[Stored data]

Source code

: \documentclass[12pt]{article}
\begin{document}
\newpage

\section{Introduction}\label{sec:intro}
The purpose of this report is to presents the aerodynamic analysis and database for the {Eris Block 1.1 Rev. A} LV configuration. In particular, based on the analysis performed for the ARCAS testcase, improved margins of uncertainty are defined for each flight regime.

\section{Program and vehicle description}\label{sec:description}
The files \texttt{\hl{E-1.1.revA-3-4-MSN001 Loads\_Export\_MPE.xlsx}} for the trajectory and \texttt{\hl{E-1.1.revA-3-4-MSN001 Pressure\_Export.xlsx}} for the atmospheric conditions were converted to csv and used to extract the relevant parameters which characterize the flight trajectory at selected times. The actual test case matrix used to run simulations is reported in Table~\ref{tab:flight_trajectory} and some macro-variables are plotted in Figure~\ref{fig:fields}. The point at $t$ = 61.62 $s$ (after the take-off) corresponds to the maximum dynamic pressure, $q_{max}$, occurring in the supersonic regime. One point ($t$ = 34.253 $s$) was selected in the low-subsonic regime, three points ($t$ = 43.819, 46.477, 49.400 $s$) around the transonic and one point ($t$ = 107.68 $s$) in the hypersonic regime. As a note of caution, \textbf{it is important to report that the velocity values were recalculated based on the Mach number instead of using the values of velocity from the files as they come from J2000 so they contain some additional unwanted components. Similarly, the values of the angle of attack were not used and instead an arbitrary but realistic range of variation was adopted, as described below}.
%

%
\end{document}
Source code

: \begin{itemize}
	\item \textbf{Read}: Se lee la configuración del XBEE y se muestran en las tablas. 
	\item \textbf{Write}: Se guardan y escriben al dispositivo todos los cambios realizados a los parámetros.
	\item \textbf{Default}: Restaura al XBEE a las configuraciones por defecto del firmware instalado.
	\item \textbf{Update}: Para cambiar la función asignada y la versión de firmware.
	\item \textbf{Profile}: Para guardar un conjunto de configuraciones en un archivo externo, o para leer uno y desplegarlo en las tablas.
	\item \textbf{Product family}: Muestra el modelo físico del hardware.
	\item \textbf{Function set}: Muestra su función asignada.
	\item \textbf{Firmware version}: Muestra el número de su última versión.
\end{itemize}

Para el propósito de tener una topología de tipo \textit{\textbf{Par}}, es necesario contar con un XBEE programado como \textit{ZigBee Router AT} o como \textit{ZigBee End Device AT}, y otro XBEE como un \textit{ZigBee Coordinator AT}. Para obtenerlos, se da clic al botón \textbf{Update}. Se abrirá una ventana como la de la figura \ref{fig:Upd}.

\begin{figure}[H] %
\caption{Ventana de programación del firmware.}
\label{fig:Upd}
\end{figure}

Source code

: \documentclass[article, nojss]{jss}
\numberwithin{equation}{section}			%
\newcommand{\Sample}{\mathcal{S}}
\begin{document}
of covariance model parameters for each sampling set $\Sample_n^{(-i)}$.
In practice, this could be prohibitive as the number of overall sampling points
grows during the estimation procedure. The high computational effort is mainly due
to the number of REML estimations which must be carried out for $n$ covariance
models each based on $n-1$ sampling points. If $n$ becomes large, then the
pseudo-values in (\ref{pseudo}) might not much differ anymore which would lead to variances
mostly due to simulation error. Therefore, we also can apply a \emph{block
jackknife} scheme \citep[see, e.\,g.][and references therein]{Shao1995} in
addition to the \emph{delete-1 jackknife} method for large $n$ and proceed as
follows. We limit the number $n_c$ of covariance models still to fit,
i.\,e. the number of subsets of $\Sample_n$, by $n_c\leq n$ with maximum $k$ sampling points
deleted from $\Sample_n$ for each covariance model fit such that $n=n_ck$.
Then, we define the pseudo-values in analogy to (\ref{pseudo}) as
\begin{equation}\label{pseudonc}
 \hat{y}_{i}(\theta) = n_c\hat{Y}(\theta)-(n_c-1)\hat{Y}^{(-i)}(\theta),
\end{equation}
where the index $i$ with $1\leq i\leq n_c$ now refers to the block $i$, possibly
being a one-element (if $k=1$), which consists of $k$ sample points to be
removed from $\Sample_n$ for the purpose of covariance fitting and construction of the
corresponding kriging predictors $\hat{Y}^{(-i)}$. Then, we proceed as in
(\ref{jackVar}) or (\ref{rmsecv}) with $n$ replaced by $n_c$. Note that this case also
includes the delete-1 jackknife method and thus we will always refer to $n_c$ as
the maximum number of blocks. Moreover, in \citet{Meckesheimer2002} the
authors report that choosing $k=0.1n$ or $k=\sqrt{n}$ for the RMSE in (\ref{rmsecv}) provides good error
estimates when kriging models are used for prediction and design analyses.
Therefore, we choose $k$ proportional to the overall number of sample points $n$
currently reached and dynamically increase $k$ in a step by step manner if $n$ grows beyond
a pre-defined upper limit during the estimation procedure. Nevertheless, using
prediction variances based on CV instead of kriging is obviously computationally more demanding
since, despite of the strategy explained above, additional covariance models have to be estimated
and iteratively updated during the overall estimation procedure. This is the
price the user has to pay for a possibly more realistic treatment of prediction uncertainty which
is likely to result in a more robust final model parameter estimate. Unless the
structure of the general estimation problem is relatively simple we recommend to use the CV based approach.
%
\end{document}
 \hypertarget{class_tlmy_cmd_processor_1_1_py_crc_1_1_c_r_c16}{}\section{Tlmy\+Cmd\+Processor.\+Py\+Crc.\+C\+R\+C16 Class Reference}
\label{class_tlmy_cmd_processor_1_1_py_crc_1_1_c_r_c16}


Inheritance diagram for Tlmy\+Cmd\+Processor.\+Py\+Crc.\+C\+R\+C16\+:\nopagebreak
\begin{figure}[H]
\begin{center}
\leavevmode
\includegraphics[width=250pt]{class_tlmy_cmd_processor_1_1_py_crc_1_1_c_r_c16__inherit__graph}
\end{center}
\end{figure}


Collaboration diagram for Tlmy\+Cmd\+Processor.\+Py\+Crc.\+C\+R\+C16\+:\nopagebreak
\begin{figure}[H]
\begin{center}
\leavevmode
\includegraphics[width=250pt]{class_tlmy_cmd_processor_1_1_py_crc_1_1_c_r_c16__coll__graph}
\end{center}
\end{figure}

### TASK BRIEF:
In full and without alteration, write out each record.

### COMPLETED TASK:
Source code

: \documentclass[12pt]{article}
\begin{document}
\newpage

\section{Introduction}\label{sec:intro}
The purpose of this report is to presents the aerodynamic analysis and database for the {Eris Block 1.1 Rev. A} LV configuration. In particular, based on the analysis performed for the ARCAS testcase, improved margins of uncertainty are defined for each flight regime.

\section{Program and vehicle description}\label{sec:description}
The files \texttt{\hl{E-1.1.revA-3-4-MSN001 Loads\_Export\_MPE.xlsx}} for the trajectory and \texttt{\hl{E-1.1.revA-3-4-MSN001 Pressure\_Export.xlsx}} for the atmospheric conditions were converted to csv and used to extract the relevant parameters which characterize the flight trajectory at selected times. The actual test case matrix used to run simulations is reported in Table~\ref{tab:flight_trajectory} and some macro-variables are plotted in Figure~\ref{fig:fields}. The point at $t$ = 61.62 $s$ (after the take-off) corresponds to the maximum dynamic pressure, $q_{max}$, occurring in the supersonic regime. One point ($t$ = 34.253 $s$) was selected in the low-subsonic regime, three points ($t$ = 43.819, 46.477, 49.400 $s$) around the transonic and one point ($t$ = 107.68 $s$) in the hypersonic regime. As a note of caution, \textbf{it is important to report that the velocity values were recalculated based on the Mach number instead of using the values of velocity from the files as they come from J2000 so they contain some additional unwanted components. Similarly, the values of the angle of attack were not used and instead an arbitrary but realistic range of variation was adopted, as described below}.
%

%
\end{document}
Source code

: \begin{itemize}
	\item \textbf{Read}: Se lee la configuración del XBEE y se muestran en las tablas. 
	\item \textbf{Write}: Se guardan y escriben al dispositivo todos los cambios realizados a los parámetros.
	\item \textbf{Default}: Restaura al XBEE a las configuraciones por defecto del firmware instalado.
	\item \textbf{Update}: Para cambiar la función asignada y la versión de firmware.
	\item \textbf{Profile}: Para guardar un conjunto de configuraciones en un archivo externo, o para leer uno y desplegarlo en las tablas.
	\item \textbf{Product family}: Muestra el modelo físico del hardware.
	\item \textbf{Function set}: Muestra su función asignada.
	\item \textbf{Firmware version}: Muestra el número de su última versión.
\end{itemize}

Para el propósito de tener una topología de tipo \textit{\textbf{Par}}, es necesario contar con un XBEE programado como \textit{ZigBee Router AT} o como \textit{ZigBee End Device AT}, y otro XBEE como un \textit{ZigBee Coordinator AT}. Para obtenerlos, se da clic al botón \textbf{Update}. Se abrirá una ventana como la de la figura \ref{fig:Upd}.

\begin{figure}[H] %
\caption{Ventana de programación del firmware.}
\label{fig:Upd}
\end{figure}

Source code

: \documentclass[article, nojss]{jss}
\numberwithin{equation}{section}			%
\newcommand{\Sample}{\mathcal{S}}
\begin{document}
of covariance model parameters for each sampling set $\Sample_n^{(-i)}$.
In practice, this could be prohibitive as the number of overall sampling points
grows during the estimation procedure. The high computational effort is mainly due
to the number of REML estimations which must be carried out for $n$ covariance
models each based on $n-1$ sampling points. If $n$ becomes large, then the
pseudo-values in (\ref{pseudo}) might not much differ anymore which would lead to variances
mostly due to simulation error. Therefore, we also can apply a \emph{block
jackknife} scheme \citep[see, e.\,g.][and references therein]{Shao1995} in
addition to the \emph{delete-1 jackknife} method for large $n$ and proceed as
follows. We limit the number $n_c$ of covariance models still to fit,
i.\,e. the number of subsets of $\Sample_n$, by $n_c\leq n$ with maximum $k$ sampling points
deleted from $\Sample_n$ for each covariance model fit such that $n=n_ck$.
Then, we define the pseudo-values in analogy to (\ref{pseudo}) as
\begin{equation}\label{pseudonc}
 \hat{y}_{i}(\theta) = n_c\hat{Y}(\theta)-(n_c-1)\hat{Y}^{(-i)}(\theta),
\end{equation}
where the index $i$ with $1\leq i\leq n_c$ now refers to the block $i$, possibly
being a one-element (if $k=1$), which consists of $k$ sample points to be
removed from $\Sample_n$ for the purpose of covariance fitting and construction of the
corresponding kriging predictors $\hat{Y}^{(-i)}$. Then, we proceed as in
(\ref{jackVar}) or (\ref{rmsecv}) with $n$ replaced by $n_c$. Note that this case also
includes the delete-1 jackknife method and thus we will always refer to $n_c$ as
the maximum number of blocks. Moreover, in \citet{Meckesheimer2002} the
authors report that choosing $k=0.1n$ or $k=\sqrt{n}$ for the RMSE in (\ref{rmsecv}) provides good error
estimates when kriging models are used for prediction and design analyses.
Therefore, we choose $k$ proportional to the overall number of sample points $n$
currently reached and dynamically increase $k$ in a step by step manner if $n$ grows beyond
a pre-defined upper limit during the estimation procedure. Nevertheless, using
prediction variances based on CV instead of kriging is obviously computationally more demanding
since, despite of the strategy explained above, additional covariance models have to be estimated
and iteratively updated during the overall estimation procedure. This is the
price the user has to pay for a possibly more realistic treatment of prediction uncertainty which
is likely to result in a more robust final model parameter estimate. Unless the
structure of the general estimation problem is relatively simple we recommend to use the CV based approach.
%
\end{document}
 \hypertarget{class_tlmy_cmd_processor_1_1_py_crc_1_1_c_r_c16}{}\section{Tlmy\+Cmd\+Processor.\+Py\+Crc.\+C\+R\+C16 Class Reference}
\label{class_tlmy_cmd_processor_1_1_py_crc_1_1_c_r_c16}


Inheritance diagram for Tlmy\+Cmd\+Processor.\+Py\+Crc.\+C\+R\+C16\+:\nopagebreak
\begin{figure}[H]
\begin{center}
\leavevmode
\includegraphics[width=250pt]{class_tlmy_cmd_processor_1_1_py_crc_1_1_c_r_c16__inherit__graph}
\end{center}
\end{figure}


Collaboration diagram for Tlmy\+Cmd\+Processor.\+Py\+Crc.\+C\+R\+C16\+:\nopagebreak
\begin{figure}[H]
\begin{center}
\leavevmode
\includegraphics[width=250pt]{class_tlmy_cmd_processor_1_1_py_crc_1_1_c_r_c16__coll__graph}
\end{center}
\end{figure}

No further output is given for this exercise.